Surtout, Vincent Bolloré n’est visiblement pas encore convaincu d’un tel deal. Selon des sources industrielles, l’industriel breton, coopté au sein du conseil de surveillance lors de la réunion du 13 décembre, a, dès ce premier conseil, émis des objections sur le schéma proposé de rapprochement avec Numéricable. Le premier actionnaire du groupe, avec 5 % du capital, a estimé que le schéma exposé au conseil n’était pas assez favorable à Vivendi. Il aurait donc été décidé de reformuler différemment le deal.
Fourtou, président à vie ?
On ne sait pas précisément sur quoi portaient les objections de Vincent Bolloré. Le nouvel homme fort de Vivendi jugeait peut-être les synergies prévues trop optimistes, ou l’endettement du nouvel ensemble trop lourd. Sans doute, son calendrier est aussi différent de celui de Jean-René Fourtou. Comme son passé le montre, il sait être un investisseur très patient. Or, la valorisation actuelle de SFR (qui est de loin le plus gros actif de Vivendi) est actuellement très basse. Le breton pourrait donc logiquement se demander si c’est vraiment le bon moment pour sortir de SFR.

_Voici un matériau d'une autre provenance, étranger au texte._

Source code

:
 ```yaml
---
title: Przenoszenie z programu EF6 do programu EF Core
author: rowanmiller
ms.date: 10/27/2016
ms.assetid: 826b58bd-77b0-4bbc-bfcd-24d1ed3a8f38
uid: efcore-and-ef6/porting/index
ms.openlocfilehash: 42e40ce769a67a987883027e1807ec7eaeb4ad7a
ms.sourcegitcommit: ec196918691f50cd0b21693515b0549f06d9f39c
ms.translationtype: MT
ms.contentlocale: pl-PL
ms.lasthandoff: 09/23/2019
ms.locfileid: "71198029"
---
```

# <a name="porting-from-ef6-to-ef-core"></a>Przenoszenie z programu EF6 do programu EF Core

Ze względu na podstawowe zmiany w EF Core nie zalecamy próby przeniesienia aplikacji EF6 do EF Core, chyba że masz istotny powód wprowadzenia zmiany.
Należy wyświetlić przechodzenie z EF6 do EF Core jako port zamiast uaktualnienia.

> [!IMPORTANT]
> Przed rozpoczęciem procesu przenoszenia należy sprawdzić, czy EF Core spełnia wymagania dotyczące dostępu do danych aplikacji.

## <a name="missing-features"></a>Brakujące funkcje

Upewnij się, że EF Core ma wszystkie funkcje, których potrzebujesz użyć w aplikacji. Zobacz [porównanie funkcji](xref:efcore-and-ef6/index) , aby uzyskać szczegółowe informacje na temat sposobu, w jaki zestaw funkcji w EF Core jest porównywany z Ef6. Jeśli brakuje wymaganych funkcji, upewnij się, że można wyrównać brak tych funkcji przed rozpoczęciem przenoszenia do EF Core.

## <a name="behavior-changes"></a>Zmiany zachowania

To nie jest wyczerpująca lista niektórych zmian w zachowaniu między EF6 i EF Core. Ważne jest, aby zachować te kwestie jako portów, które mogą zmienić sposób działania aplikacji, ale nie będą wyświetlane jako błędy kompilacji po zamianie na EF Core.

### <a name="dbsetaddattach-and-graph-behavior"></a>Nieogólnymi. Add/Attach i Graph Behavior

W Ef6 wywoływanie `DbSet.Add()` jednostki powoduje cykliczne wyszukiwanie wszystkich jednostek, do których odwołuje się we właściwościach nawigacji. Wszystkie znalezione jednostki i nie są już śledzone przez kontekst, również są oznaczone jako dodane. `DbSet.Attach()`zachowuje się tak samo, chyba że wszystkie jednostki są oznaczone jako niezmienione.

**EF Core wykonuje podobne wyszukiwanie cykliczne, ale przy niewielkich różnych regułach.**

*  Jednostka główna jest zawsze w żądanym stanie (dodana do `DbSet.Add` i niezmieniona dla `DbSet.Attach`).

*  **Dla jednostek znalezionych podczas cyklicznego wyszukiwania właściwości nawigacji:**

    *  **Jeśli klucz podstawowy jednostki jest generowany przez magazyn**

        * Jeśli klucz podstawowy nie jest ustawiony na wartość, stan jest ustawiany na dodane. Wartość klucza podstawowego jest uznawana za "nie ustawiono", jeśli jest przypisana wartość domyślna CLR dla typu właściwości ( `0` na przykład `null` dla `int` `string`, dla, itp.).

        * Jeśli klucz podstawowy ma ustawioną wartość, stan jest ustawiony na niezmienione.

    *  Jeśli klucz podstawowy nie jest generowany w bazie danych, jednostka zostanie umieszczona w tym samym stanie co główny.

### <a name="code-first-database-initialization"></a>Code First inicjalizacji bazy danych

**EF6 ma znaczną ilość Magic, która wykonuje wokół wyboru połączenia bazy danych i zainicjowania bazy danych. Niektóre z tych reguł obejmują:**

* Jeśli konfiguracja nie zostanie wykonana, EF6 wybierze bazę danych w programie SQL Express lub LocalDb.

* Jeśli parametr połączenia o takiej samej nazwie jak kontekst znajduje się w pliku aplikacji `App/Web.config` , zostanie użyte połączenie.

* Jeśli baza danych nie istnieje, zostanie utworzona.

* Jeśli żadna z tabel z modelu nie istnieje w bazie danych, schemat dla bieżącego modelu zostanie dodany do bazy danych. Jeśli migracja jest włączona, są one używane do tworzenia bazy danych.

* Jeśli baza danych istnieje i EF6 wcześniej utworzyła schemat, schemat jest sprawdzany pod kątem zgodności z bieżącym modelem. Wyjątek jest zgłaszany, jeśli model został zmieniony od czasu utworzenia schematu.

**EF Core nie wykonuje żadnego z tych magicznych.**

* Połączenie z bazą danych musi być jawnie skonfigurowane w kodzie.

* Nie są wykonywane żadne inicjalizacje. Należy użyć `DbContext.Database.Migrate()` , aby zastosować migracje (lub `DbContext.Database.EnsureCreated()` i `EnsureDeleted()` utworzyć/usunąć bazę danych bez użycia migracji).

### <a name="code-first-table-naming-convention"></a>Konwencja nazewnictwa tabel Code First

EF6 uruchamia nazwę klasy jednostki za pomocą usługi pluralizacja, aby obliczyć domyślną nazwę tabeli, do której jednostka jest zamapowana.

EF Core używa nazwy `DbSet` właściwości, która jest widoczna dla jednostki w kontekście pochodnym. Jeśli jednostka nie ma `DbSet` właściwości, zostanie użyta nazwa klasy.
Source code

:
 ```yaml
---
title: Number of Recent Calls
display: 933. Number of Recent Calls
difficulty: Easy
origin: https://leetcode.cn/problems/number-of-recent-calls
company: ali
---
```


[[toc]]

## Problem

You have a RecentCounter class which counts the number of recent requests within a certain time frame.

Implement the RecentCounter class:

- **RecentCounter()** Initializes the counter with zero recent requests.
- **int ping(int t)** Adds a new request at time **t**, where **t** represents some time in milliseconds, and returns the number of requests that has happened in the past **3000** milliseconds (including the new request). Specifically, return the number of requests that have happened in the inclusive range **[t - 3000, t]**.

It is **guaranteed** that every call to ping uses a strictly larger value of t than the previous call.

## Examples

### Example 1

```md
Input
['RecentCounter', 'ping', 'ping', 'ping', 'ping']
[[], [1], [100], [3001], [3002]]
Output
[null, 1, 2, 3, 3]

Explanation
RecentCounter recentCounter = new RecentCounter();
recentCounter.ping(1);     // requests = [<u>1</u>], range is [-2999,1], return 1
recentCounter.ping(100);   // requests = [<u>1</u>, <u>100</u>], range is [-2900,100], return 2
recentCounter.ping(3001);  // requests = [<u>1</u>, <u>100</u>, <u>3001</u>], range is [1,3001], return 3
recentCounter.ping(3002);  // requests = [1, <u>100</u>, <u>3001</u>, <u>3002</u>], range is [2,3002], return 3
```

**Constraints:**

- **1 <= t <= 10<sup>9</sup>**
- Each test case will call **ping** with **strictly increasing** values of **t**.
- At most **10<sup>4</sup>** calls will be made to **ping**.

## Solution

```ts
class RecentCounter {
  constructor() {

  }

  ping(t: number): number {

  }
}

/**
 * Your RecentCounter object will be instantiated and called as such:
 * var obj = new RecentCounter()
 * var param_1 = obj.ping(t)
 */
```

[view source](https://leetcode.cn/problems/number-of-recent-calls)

De son côté, Jean-René Fourtou semble un peu moins patient, même si le groupe répète « ne pas être pressé ». C’est peut être une question d’âge : à 73 ans et demi, le président du conseil de surveillance de Vivendi a 13 ans de plus que Vincent Bolloré. Mais il semble en pleine forme et peut rester à vie au conseil de Vivendi. En effet, les statuts du groupe ne fixent aucune limite d’âge dans l’absolu, et interdisent seulement que plus d’un tiers des membres du conseil ait plus de 70 ans.
Mais sans doute Jean-René Fourtou a-t-il aussi conscience que l’incertitude sur l’avenir de Vivendi ne peut durer éternellement. Le flou est total depuis le départ du président du directoire Jean-Bernard Levy mi-2012. Et une date butoir pour une clarification a été implicitement fixée à l’assemblée générale du 30 avril 2013.
Interrogés, Vivendi, Free et l’Autorité de la concurrence se sont refusés à tout commentaire, de même que la porte-parole de Vincent Bolloré, qui répond juste que « les discussions tenues en conseil de surveillance sont strictement confidentielles ».